Below are entries. Pull out all lines containing "datasets".
━━━━━━━━━━━━━━━━━━━━
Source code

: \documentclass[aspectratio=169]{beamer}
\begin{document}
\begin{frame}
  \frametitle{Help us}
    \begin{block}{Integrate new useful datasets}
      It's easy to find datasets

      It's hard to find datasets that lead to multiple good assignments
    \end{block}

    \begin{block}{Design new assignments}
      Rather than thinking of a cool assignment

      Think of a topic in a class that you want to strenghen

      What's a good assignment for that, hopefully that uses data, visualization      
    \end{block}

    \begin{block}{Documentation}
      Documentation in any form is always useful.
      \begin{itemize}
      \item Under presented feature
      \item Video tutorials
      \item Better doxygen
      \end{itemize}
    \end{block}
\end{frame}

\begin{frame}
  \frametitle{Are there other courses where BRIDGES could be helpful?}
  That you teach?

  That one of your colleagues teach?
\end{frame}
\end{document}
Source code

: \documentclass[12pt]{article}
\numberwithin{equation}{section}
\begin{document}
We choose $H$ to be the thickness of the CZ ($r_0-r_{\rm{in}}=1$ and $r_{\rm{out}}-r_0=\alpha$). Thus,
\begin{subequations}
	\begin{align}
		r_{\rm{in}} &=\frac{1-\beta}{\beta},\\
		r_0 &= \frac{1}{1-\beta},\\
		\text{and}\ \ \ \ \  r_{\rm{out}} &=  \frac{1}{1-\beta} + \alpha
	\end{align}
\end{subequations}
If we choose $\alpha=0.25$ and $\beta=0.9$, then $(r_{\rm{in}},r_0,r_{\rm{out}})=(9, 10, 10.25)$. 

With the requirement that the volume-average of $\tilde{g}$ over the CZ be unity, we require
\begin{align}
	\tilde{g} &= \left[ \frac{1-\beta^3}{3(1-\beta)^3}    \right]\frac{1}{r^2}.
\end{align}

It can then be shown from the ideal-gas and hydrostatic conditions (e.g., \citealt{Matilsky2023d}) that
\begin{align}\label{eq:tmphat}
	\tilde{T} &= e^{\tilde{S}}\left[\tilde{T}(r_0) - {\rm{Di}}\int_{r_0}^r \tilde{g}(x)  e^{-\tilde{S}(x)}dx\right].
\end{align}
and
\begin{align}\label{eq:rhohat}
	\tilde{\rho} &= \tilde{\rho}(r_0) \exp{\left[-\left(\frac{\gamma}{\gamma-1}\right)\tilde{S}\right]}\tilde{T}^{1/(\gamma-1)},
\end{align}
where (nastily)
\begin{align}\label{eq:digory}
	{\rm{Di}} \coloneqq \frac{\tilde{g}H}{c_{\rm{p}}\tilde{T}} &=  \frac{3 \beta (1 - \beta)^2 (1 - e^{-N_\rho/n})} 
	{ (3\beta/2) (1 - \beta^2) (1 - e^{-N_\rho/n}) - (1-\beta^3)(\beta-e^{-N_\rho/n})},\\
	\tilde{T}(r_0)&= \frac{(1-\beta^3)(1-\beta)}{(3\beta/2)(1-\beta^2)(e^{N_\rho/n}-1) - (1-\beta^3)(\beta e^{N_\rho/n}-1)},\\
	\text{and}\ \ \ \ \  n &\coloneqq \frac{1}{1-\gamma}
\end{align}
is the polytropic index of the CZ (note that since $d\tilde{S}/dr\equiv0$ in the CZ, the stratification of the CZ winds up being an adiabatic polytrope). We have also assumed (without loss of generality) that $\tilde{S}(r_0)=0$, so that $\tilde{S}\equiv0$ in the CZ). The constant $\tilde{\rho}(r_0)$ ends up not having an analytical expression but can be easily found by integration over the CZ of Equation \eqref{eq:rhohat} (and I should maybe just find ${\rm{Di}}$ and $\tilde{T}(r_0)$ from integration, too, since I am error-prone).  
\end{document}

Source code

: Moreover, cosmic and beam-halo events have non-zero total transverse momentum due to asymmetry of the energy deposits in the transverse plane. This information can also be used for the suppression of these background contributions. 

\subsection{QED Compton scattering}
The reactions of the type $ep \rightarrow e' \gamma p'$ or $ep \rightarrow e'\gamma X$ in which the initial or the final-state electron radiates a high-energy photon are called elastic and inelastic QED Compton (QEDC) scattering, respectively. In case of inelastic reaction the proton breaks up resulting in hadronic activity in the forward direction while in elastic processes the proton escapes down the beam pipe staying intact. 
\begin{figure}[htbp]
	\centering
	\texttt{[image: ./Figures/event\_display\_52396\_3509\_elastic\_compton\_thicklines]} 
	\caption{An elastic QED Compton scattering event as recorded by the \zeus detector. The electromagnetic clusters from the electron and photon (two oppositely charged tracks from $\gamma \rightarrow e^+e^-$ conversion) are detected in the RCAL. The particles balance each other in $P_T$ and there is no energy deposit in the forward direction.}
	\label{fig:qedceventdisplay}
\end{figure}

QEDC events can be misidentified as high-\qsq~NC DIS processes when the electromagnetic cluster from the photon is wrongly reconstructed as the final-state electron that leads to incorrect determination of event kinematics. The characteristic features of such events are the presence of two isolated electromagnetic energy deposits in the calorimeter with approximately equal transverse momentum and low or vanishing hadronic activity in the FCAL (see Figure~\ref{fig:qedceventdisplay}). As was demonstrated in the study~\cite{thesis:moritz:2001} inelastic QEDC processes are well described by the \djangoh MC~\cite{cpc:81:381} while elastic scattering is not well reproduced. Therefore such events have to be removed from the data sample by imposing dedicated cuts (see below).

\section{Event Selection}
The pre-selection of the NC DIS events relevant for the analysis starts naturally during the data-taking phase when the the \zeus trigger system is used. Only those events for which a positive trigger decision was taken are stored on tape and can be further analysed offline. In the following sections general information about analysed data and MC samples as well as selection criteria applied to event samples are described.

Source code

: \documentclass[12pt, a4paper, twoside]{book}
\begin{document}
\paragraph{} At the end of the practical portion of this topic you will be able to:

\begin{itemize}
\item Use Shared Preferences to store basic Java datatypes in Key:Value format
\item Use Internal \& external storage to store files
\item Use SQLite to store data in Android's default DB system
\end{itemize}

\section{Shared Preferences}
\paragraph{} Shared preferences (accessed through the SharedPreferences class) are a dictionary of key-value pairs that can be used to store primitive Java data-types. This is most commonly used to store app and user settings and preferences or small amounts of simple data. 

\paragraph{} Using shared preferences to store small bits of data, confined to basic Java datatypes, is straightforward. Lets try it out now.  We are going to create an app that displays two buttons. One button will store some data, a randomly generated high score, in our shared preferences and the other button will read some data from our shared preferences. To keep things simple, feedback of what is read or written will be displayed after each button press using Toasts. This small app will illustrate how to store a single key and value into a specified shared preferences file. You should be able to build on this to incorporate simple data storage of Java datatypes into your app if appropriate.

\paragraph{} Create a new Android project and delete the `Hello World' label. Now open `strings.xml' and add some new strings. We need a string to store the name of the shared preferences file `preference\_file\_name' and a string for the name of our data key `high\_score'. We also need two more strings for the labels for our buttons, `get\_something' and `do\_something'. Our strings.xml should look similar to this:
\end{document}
━━━━━━━━━━━━━━━━━━━━
*WRITTEN RESPONSE*:
    \begin{block}{Integrate new useful datasets}
      It's easy to find datasets
      It's hard to find datasets that lead to multiple good assignments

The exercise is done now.